Салтыков (Щедрин) - страница 12



Да, литературное произведение почти никогда не может быть источником для биографии писателя. Но при этом оно почти всегда остаётся источником, в котором, как в зеркале тихого родника, можно разглядеть психологическое состояние человека в определённую эпоху и в определённых обстоятельствах. Имение Малиновец в «Пошехонской старине» – это не вотчина Салтыковых Спас-Угол в Калязинском уезде Тверской губернии. Однако переживания в Малиновце перенесены из Спас-Угла:

«Что касается до усадьбы, в которой я родился и почти безвыездно прожил до десятилетнего возраста (называлась она “Малиновец”), то она, не отличаясь ни красотой, ни удобствами, уже представляла некоторые претензии на то и другое…

Думаю, что многие из моих сверстников, вышедших из рядов оседлого дворянства (в отличие от дворянства служебного, кочующего) и видевших описываемые времена, найдут в моём рассказе черты и образы, от которых на них повеет чем-то знакомым. Ибо общий уклад пошехонской дворянской жизни был везде одинаков, и разницу обусловливали лишь некоторые частные особенности, зависевшие от интимных качеств тех или других личностей».

Из института в лицей

И всё же интимные качества со счетов не сбросишь. Документы свидетельствуют, что и мечтательный Евграф Васильевич, и волевая Ольга Михайловна устроили свою семейную жизнь таким образом, что главным нематериальным делом в ней было учение детей, причём без оглядок на так сказать гендерное различие.

Первоначальное образование дети получали в усадьбе, причём как раз Михаил Евграфович биографов запутывает. Несмотря на документальные свидетельства о его ранней грамотности, приведённые выше, в разное время он называл разный возраст, когда обучился грамоте, – то семь, то шесть лет. Также мы знаем, что гувернанткой у детей Салтыковых с января 1832 года была «мамзель Мария Андреевна Мертенс». Поскольку гувернантка Марья Андреевна появляется в «Пошехонской старине», мы, не отождествляя реальную Мертенс и литературный персонаж, всё же можем обратить внимание на психологические особенности портрета последней. Да и вообще образ гувернантки как таковой у Салтыкова получается неласковый, плохо соотносящийся с общегуманистической задачей, поставленной русской литературной критикой русской же литературе – поддерживать сирых и убогих.

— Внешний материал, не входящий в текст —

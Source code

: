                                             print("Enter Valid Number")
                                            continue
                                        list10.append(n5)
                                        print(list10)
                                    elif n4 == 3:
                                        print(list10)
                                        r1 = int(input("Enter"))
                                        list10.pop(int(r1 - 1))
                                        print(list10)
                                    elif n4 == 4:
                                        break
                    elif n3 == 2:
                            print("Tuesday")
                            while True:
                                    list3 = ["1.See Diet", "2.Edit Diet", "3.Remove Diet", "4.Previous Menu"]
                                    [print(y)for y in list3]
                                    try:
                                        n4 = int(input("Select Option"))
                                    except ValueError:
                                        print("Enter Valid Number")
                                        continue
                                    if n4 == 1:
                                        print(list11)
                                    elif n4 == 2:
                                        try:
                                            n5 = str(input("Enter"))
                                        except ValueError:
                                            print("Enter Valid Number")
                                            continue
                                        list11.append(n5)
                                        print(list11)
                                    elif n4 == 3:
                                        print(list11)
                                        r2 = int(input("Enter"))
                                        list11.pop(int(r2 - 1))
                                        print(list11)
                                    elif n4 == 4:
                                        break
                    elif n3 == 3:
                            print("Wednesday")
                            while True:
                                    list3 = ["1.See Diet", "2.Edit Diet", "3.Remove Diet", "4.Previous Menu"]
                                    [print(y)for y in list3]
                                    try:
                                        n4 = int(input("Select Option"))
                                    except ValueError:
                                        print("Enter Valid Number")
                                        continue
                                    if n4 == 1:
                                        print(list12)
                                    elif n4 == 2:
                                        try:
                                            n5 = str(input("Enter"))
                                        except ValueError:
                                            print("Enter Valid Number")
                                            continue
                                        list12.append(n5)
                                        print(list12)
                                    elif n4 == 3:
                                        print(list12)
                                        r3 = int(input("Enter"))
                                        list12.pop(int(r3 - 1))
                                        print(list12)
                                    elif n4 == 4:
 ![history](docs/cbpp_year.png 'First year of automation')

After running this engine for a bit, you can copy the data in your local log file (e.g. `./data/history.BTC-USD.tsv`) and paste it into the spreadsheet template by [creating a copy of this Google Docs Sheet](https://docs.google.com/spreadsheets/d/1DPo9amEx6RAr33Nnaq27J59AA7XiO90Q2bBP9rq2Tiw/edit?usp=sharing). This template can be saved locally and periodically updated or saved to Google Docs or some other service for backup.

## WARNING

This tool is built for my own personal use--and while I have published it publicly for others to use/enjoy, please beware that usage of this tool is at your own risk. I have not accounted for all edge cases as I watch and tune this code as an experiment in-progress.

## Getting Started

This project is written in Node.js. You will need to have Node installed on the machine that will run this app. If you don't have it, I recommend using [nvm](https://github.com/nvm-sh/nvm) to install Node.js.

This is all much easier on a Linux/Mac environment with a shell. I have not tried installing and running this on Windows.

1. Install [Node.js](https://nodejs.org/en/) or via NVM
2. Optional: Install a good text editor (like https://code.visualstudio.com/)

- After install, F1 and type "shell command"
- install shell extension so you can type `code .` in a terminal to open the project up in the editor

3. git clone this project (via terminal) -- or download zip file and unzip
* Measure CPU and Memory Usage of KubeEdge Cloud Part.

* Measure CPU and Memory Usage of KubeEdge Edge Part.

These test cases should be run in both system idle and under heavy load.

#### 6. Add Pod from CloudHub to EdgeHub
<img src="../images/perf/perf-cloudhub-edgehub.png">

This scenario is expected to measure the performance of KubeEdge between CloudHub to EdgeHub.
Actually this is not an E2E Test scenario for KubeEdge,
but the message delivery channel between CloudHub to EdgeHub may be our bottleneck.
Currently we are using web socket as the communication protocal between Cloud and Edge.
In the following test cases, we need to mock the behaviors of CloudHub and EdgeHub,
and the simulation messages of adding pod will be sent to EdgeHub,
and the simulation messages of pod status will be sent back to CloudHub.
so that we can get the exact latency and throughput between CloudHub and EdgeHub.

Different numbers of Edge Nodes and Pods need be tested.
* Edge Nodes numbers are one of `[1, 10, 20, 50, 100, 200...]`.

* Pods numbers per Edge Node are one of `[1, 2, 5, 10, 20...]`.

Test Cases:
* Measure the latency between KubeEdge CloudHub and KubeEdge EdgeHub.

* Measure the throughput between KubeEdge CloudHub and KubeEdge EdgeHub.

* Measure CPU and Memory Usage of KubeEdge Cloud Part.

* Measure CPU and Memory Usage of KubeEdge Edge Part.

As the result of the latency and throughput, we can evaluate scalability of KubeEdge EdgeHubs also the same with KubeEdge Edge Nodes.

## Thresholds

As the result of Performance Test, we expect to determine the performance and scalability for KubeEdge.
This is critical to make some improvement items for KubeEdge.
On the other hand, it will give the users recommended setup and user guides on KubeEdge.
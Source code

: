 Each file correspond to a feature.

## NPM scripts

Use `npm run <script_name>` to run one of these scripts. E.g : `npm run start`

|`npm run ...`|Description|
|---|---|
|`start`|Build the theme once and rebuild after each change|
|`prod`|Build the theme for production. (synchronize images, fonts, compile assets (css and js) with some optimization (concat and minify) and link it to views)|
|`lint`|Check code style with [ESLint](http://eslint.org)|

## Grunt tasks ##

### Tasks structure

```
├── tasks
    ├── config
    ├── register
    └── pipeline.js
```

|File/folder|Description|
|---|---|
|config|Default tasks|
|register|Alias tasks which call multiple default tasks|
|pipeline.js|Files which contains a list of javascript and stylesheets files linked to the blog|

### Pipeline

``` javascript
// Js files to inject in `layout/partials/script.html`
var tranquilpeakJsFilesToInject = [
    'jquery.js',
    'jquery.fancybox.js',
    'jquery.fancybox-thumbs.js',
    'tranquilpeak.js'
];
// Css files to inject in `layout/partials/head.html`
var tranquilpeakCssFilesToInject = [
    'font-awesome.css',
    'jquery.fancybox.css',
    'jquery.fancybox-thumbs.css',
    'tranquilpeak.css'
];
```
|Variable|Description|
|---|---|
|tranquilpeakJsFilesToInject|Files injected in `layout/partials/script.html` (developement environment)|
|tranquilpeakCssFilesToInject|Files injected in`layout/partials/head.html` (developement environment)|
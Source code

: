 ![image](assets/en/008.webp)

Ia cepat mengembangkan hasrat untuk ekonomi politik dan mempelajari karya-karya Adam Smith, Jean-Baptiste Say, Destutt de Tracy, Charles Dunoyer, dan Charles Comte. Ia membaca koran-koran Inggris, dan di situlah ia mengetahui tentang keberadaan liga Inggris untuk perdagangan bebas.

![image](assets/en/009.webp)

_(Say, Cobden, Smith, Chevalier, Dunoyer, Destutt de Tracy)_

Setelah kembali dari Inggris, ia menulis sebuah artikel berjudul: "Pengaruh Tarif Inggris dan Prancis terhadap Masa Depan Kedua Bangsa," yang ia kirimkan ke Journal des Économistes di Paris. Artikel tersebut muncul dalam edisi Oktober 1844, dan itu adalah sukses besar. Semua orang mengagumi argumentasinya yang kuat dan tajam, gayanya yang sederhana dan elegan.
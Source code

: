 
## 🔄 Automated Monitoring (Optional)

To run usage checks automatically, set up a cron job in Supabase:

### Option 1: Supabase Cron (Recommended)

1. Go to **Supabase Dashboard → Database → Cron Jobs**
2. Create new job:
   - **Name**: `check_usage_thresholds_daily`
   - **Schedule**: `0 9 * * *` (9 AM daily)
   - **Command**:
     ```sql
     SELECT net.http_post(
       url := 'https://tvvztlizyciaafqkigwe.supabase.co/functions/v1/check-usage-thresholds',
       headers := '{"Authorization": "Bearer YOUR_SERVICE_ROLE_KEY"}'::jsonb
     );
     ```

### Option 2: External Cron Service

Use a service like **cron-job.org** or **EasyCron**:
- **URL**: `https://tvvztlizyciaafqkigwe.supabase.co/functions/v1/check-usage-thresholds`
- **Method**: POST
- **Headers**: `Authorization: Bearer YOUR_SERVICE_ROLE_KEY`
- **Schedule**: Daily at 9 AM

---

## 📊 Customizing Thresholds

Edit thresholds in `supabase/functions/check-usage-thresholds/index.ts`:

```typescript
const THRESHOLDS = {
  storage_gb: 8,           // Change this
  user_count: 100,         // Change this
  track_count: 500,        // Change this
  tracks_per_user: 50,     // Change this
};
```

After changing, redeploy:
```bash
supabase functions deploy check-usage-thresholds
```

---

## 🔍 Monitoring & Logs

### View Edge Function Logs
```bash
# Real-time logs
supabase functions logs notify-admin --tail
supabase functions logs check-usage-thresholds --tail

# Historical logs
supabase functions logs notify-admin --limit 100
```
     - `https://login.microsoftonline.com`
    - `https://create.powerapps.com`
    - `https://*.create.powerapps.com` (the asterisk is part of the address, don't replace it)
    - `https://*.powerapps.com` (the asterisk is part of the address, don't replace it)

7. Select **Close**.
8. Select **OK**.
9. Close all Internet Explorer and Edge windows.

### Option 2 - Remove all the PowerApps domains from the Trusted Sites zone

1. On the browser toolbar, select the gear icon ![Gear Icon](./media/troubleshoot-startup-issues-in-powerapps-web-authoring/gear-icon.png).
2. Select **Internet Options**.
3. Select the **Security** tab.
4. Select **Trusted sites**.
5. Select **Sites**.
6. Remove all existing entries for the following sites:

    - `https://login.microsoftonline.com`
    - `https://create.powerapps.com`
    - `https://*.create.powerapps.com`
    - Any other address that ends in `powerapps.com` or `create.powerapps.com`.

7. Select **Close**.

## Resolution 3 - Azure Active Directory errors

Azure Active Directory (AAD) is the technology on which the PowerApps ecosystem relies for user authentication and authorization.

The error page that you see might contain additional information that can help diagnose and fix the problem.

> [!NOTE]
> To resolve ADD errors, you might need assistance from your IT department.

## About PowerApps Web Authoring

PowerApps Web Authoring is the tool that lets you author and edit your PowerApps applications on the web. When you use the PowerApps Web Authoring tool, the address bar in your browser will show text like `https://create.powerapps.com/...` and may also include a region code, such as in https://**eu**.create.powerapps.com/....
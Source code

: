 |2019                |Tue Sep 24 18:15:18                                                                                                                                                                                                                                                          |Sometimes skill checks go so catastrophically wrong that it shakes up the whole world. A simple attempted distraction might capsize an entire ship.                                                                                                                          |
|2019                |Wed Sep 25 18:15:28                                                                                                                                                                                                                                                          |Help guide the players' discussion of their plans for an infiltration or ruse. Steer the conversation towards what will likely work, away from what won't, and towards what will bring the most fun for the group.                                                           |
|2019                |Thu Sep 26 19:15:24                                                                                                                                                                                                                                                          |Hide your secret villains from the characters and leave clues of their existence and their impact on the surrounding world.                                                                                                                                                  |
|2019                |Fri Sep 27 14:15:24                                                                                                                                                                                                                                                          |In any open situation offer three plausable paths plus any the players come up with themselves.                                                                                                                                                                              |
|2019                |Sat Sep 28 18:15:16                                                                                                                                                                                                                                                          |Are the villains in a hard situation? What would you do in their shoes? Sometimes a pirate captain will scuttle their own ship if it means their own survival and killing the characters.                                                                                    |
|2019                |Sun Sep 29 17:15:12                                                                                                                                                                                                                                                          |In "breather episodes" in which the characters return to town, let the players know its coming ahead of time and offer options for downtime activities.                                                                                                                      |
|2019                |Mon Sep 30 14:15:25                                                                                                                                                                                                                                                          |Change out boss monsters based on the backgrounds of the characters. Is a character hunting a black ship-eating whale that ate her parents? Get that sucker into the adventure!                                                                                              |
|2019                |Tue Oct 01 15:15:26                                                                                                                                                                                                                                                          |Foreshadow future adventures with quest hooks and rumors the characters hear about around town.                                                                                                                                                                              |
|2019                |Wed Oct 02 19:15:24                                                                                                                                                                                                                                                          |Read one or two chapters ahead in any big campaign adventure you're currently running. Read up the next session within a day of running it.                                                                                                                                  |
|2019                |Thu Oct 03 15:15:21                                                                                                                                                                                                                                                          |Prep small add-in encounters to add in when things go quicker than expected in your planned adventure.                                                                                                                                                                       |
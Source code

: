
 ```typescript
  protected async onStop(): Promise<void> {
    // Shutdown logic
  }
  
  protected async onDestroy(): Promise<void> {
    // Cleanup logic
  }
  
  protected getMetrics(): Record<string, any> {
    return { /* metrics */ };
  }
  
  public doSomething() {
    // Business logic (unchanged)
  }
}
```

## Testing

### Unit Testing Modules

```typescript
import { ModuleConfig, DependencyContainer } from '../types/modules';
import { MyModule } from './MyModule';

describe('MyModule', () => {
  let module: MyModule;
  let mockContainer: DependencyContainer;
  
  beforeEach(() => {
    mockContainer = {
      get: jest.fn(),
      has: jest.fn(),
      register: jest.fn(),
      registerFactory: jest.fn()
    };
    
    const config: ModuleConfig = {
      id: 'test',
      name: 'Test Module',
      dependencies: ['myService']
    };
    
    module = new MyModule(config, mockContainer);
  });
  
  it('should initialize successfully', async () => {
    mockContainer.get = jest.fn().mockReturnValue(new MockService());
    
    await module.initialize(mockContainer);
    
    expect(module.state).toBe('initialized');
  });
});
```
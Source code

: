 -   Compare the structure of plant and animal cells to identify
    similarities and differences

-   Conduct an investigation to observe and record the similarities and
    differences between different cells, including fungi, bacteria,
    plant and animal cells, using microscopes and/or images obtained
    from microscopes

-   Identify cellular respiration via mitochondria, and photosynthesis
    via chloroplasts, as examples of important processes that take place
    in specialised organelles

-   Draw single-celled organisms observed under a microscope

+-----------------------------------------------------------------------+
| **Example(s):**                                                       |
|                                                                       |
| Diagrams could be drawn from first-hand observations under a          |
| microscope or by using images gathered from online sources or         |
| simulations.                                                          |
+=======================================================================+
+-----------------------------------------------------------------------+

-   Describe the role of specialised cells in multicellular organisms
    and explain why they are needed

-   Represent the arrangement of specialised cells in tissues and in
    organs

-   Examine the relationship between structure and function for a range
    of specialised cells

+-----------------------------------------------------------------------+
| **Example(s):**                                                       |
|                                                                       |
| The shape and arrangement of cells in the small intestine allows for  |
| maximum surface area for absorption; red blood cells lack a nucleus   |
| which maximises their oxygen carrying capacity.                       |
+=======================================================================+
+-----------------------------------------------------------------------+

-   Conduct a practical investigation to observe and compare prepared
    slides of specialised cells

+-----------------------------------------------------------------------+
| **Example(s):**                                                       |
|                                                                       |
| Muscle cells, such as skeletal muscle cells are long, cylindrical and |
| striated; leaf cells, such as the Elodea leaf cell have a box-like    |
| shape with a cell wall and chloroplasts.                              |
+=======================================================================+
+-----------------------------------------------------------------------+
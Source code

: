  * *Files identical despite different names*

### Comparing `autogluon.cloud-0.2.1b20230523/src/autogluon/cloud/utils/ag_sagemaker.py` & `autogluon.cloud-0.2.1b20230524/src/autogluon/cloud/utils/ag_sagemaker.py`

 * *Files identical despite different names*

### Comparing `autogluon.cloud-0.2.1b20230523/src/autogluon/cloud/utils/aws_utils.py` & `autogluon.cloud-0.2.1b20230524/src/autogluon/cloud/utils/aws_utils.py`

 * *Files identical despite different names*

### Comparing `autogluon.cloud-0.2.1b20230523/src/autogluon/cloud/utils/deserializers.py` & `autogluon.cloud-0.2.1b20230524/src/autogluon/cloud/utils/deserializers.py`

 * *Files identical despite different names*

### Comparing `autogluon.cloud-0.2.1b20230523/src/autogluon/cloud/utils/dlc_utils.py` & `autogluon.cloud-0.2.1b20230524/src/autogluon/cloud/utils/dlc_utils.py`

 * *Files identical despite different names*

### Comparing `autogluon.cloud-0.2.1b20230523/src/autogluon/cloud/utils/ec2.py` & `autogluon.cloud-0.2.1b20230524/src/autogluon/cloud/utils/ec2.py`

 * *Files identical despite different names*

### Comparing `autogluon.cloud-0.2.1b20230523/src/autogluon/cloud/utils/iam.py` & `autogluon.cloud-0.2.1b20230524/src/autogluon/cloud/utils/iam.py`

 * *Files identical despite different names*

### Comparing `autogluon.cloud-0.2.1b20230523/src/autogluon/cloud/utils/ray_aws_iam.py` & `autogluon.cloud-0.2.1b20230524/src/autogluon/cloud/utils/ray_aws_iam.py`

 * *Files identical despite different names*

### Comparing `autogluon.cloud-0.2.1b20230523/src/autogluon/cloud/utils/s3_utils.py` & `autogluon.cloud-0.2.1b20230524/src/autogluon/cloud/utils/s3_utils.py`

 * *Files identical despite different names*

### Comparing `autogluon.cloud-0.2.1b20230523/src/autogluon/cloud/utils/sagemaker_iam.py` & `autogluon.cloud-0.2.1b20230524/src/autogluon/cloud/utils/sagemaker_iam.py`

Вот как изображаются Салтыковым гувернантки на лоне крепостного права: «Припоминается целая свита гувернанток, следовавших одна за другой и с непонятною для нынешнего времени жестокостью сыпавших колотушками направо и налево. Помнится родительское равнодушие. Как во сне проходят передо мной и Каролина Карловна, и Генриетта Карловна, и Марья Андреевна, и француженка Даламберша, которая ничему учить не могла, но пила ерофеич и ездила верхом по-мужски. Все они бесчеловечно дрались, а Марью Андреевну (дочь московского немца-сапожника) даже строгая наша мать называла фурией. Так что во всё время её пребывания уши у детей постоянно бывали покрыты болячками».

Также среди гувернанток младших детей Салтыковых была Авдотья Петровна Василевская, поступившая в их дом на эту службу после окончания Екатерининского института, где она была товаркой Надежды Салтыковой. Тогда Михаилу шёл девятый год, и сестра с Авдотьей Петровной стали обучать его музыке. Учение детей продолжалось и при поездках в Заозерье – здешний священник отец Иоанн (Иван Васильевич) обучал Михаила латинскому языку по грамматике Кошанского. Был среди учителей и «студент Троицкой духовной академии Матвей Петрович Салмин, который два года сряду приглашался во время летних вакаций».